Among the entries below, find the lines with the word "gives" and return them.

Start of Exercise data

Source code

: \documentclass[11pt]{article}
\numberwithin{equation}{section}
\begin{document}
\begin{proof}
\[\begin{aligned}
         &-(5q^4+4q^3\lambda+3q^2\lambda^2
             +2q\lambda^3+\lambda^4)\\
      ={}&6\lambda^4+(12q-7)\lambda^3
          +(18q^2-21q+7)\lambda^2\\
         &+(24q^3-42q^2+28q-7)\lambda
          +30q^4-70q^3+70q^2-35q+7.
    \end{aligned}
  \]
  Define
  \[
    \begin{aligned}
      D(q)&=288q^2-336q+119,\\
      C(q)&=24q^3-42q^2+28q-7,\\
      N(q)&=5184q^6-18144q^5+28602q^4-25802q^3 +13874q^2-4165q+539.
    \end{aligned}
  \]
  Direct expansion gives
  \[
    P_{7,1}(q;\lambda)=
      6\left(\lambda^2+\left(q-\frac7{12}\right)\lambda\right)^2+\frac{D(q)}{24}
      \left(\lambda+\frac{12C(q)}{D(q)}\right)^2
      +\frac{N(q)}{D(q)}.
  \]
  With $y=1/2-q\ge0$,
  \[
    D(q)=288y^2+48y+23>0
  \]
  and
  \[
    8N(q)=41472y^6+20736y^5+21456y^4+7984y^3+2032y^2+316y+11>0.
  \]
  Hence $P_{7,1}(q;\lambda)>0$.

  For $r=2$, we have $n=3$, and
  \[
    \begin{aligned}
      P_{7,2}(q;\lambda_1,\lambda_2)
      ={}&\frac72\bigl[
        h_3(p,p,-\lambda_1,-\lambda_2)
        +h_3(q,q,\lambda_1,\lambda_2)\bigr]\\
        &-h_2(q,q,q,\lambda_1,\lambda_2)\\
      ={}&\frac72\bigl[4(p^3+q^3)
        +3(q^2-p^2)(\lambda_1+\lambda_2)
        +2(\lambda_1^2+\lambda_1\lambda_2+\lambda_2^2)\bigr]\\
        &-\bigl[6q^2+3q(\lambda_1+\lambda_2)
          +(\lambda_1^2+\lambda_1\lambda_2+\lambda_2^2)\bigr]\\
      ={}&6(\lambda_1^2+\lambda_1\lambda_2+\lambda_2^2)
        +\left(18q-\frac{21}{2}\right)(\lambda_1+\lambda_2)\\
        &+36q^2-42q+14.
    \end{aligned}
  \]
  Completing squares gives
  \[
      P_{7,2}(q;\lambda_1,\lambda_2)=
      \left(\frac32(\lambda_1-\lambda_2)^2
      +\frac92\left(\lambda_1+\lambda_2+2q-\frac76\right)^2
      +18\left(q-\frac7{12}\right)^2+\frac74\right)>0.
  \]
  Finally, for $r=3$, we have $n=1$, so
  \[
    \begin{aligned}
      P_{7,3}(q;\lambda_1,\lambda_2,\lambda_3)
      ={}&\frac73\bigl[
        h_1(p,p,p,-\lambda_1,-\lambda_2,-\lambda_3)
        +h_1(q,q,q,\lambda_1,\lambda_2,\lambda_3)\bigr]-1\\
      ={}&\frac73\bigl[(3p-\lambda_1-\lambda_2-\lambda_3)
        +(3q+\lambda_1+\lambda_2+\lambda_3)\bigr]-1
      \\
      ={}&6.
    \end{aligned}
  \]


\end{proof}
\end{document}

End of Exercise data

» **Task solution**
  Direct expansion gives
  Completing squares gives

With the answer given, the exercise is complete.